Sementara itu, untuk para pemburu swing trade atau position trade yang memprediksi potensi pelemahan emas, XAU/USD bisa jadi area yang menarik untuk dicermati. Jika harga emas menembus level support penting, ini bisa menjadi sinyal untuk mencari peluang short (jual). Namun, perlu diingat, emas seringkali punya pergerakan yang cukup tricky dan bisa dengan cepat berbalik arah jika ada berita fundamental yang mendadak.

Yang perlu dicatat, semua peluang ini datang dengan risiko. Jangan pernah lupa pasang stop loss dan tentukan ukuran posisi yang sesuai dengan toleransi risiko Anda. Pasar selalu punya kejutan!

Kesimpulan

Secara keseluruhan, penguatan Dolar Australia dan Dolar Selandia Baru ini adalah cerminan dari pergeseran sentimen pasar ke arah yang lebih optimis, didorong oleh ekspektasi kenaikan suku bunga di Australia dan membaiknya risk sentiment global. Ini bisa menjadi sinyal awal bahwa pasar mulai beralih dari zona "takut" ke zona "agak berani".

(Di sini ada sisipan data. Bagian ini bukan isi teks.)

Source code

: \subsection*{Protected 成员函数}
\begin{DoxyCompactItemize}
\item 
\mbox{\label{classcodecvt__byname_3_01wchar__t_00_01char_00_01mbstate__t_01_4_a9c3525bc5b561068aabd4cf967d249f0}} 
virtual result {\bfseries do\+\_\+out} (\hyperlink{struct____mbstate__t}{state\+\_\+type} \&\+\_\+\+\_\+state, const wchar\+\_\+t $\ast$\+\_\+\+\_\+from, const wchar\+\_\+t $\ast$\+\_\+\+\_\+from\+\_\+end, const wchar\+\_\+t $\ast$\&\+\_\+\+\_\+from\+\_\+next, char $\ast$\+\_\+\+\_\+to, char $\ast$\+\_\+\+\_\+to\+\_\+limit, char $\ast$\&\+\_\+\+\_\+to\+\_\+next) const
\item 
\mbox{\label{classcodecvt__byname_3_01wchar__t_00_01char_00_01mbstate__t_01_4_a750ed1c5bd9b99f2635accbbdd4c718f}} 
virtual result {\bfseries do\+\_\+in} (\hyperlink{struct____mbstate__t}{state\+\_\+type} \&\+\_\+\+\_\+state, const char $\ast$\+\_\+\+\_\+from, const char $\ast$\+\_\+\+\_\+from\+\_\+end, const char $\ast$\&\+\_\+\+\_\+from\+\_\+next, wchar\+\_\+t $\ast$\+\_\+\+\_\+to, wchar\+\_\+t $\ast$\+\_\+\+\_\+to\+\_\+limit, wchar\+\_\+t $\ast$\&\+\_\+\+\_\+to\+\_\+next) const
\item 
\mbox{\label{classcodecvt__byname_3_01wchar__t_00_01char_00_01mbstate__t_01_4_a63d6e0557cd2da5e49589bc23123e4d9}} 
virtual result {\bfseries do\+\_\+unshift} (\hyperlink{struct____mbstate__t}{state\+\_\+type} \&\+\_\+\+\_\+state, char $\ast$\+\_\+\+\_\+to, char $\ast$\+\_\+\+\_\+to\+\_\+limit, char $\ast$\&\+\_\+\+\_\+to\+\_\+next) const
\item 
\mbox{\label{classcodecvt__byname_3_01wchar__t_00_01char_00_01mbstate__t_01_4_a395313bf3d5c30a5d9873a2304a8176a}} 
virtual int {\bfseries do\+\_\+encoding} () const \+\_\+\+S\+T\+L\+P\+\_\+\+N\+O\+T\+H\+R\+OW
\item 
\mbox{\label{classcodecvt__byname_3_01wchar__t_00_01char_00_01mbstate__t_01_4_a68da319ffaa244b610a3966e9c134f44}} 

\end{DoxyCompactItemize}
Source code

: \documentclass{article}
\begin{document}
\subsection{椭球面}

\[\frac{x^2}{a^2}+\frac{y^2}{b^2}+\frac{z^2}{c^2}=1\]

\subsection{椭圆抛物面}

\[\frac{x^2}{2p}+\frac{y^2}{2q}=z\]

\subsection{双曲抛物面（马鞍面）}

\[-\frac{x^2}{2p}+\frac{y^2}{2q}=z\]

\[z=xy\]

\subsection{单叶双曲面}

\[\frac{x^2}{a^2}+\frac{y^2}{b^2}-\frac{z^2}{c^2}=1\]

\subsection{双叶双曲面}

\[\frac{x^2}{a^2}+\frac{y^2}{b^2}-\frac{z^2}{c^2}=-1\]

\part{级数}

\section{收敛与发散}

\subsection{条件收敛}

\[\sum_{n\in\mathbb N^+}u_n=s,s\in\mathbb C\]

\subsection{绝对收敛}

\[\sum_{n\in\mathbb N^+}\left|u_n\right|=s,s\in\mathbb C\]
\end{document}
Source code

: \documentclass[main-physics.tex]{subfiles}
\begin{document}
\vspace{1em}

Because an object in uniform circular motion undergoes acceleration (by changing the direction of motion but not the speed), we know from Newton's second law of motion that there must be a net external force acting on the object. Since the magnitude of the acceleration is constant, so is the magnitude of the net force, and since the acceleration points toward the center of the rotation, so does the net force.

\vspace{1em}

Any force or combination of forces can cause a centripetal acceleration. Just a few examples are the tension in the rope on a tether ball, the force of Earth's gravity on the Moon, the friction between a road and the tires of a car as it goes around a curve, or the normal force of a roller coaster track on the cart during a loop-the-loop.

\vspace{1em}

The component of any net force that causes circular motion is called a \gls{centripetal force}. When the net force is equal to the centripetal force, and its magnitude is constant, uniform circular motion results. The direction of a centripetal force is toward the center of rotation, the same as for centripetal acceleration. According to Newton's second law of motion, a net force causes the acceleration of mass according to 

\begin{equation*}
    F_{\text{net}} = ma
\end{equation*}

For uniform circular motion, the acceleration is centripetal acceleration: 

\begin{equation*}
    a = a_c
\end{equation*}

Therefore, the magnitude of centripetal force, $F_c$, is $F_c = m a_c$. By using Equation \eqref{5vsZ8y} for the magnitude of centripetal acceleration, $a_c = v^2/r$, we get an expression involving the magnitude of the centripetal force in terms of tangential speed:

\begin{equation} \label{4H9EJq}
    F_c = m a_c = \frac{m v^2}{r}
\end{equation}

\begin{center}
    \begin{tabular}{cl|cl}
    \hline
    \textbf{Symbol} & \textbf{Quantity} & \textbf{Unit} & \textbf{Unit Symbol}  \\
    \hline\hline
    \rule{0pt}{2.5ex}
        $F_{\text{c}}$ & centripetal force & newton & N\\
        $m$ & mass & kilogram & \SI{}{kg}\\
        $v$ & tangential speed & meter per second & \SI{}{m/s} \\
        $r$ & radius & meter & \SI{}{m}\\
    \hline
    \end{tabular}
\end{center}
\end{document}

Namun, sebagai trader yang bijak, kita perlu tetap waspada. Kenaikan suku bunga di Australia, meskipun positif, juga bisa memicu kekhawatiran akan perlambatan ekonomi jika terlalu agresif. Sentimen "risk-on" pun bisa berubah secepat kilat jika ada berita geopolitik atau data ekonomi global yang mengejutkan. Jadi, jangan terbuai euforia sesaat. Pantau terus berita-berita fundamental dan pergerakan teknikal dari aset-aset yang Anda minati. Dengan strategi yang matang dan manajemen risiko yang disiplin, Anda bisa memanfaatkan volatilitas pasar ini untuk meraih keuntungan. Tetap semangat trading, semoga cuan selalu menyertai!


Disclaimer: Artikel ini bersifat edukatif, bukan rekomendasi trading.